Tuesday, 14 May 2019
Residential Tenancies (Amendment) (No. 2) Bill 2018: Second Stage
I thank the Minister for being here to bring forward this important Bill. As many of us have learned in school, it is interesting that we are still debating fair rent and fixity of tenure for people which is at the heart of this Bill, even more so as we still do not appear to have resolved some of the ideals of Michael Davitt from many decades ago.
I am disappointed that rent deposit protection schemes to not feature in the Bill. I know that the Minister has some proposals but it would be useful to have a statement of intent in the Bill and the amendments that we will be tabling will reflect that.
Deposit retention is one of the primary issues brought to the RTB for dispute resolution. In 2017, it received 1,234 applications, a rise since 2013, when there were 900 disputes of that type. While as a percentage the deposit disputes are reducing, they are not doing so in quantum terms. That is an important area. When one thinks of deposits, the average national rent is €1,122. Very often landlords are now looking for deposits of two months' rent, which would be €2,244. Given the average industrial wage is €38,000, that is a huge proportion of an ordinary person's capital. I ask the Minister to consider the amendment on that issue which we will table tomorrow. It is a significant source of dispute for Threshold, where there were 786 queries in 2018. In each of these scenarios, tenants are highly likely to lose out on the possibility of securing a new home in the private rented sector for the want of a deposit. The failure to return a deposit can place them at risk of homelessness. It is a huge amount of money for an ordinary person to put together because usually one has a deposit to make. If it is two months and a month's rent in advance, that could amount to €3,500. I do not have that kind of money in my bank account although I am in a good well-paying job and I do not know many people who do. This should be at the heart of the intent of this Bill.

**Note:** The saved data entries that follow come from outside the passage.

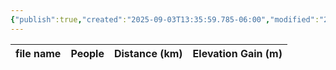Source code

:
 ```yaml
---
{"publish":true,"created":"2025-09-03T13:35:59.785-06:00","modified":"2025-09-03T14:56:47.986-06:00","published":"2025-09-03T14:56:47.986-06:00","tags":["route"],"cssclasses":"","elevation":null,"region":"Icefields Parkway","location":"52.2394, -117.1719","DWYT":null,"Kane":"Moderate","completed":true}
---
```



| file name | People | Distance (km) | Elevation Gain (m) |
| --------- | ------ | ------------- | ------------------ |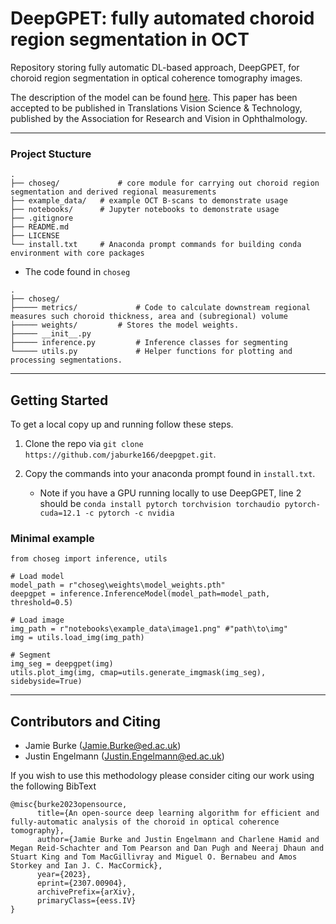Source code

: # DeepGPET: fully automated choroid region segmentation in OCT

Repository storing fully automatic DL-based approach, DeepGPET, for choroid region segmentation in optical coherence tomography images.

The description of the model can be found [here](https://arxiv.org/abs/2307.00904). This paper has been accepted to be published in Translations Vision Science & Technology, published by the Association for Research and Vision in Ophthalmology.

---

### Project Stucture

```
.
├── choseg/             # core module for carrying out choroid region segmentation and derived regional measurements
├── example_data/	# example OCT B-scans to demonstrate usage
├── notebooks/		# Jupyter notebooks to demonstrate usage
├── .gitignore
├── README.md
├── LICENSE
└── install.txt		# Anaconda prompt commands for building conda environment with core packages
```

- The code found in `choseg`
```
.
├── choseg/                             
├───── metrics/             # Code to calculate downstream regional measures such choroid thickness, area and (subregional) volume
├───── weights/		    # Stores the model weights.
├───── __init__.py
├───── inference.py         # Inference classes for segmenting
└───── utils.py             # Helper functions for plotting and processing segmentations.
```

---

## Getting Started

To get a local copy up and running follow these steps.

1. Clone the repo via `git clone https://github.com/jaburke166/deepgpet.git`.

2. Copy the commands into your anaconda prompt found in `install.txt`.
    - Note if you have a GPU running locally to use DeepGPET, line 2 should be `conda install pytorch torchvision torchaudio pytorch-cuda=12.1 -c pytorch -c nvidia`

### Minimal example

```
from choseg import inference, utils

# Load model
model_path = r"choseg\weights\model_weights.pth"
deepgpet = inference.InferenceModel(model_path=model_path, threshold=0.5)

# Load image
img_path = r"notebooks\example_data\image1.png" #"path\to\img"
img = utils.load_img(img_path)

# Segment
img_seg = deepgpet(img)
utils.plot_img(img, cmap=utils.generate_imgmask(img_seg), sidebyside=True)
```

---
## Contributors and Citing

* Jamie Burke (Jamie.Burke@ed.ac.uk)
* Justin Engelmann (Justin.Engelmann@ed.ac.uk)

If you wish to use this methodology please consider citing our work using the following BibText

```
@misc{burke2023opensource,
      title={An open-source deep learning algorithm for efficient and fully-automatic analysis of the choroid in optical coherence tomography}, 
      author={Jamie Burke and Justin Engelmann and Charlene Hamid and Megan Reid-Schachter and Tom Pearson and Dan Pugh and Neeraj Dhaun and Stuart King and Tom MacGillivray and Miguel O. Bernabeu and Amos Storkey and Ian J. C. MacCormick},
      year={2023},
      eprint={2307.00904},
      archivePrefix={arXiv},
      primaryClass={eess.IV}
}
  ```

The deposit scheme ensures that a tenant has greater purchasing power and can be more mobile in choosing more suitable accommodation and for work purposes. This also helps the landlord because while most of the deposit disputes are ruled in favour of the tenant, some are ruled in favour of the landlord. My niece in-law's father is a landlord in Scotland where such a scheme is in place and he is delighted, as a landlord, for such a scheme to be in place. One is talking about large amounts of money accumulating. If one thinks of 339 tenancies, where each of those tenancies were paying a monthly deposit, that amounts to €380,000, and were one to double that to two months' deposit that would amount to €760,000 of an accumulated figure. As for the potential size of this figure, it was reported in 2012 that €32 million, which had been paid by the Department of Employment and Social Protection in the form of deposits on behalf of rent supplement tenants from 2006, had not been returned to the Department. It was not known what proportion was kept by tenants and what proportion by landlords. I ask the Minister to consider our amendment tomorrow to introduce a national deposit scheme. It is a fundamental piece of security of tenure for tenants. There are abuses and they are well documented.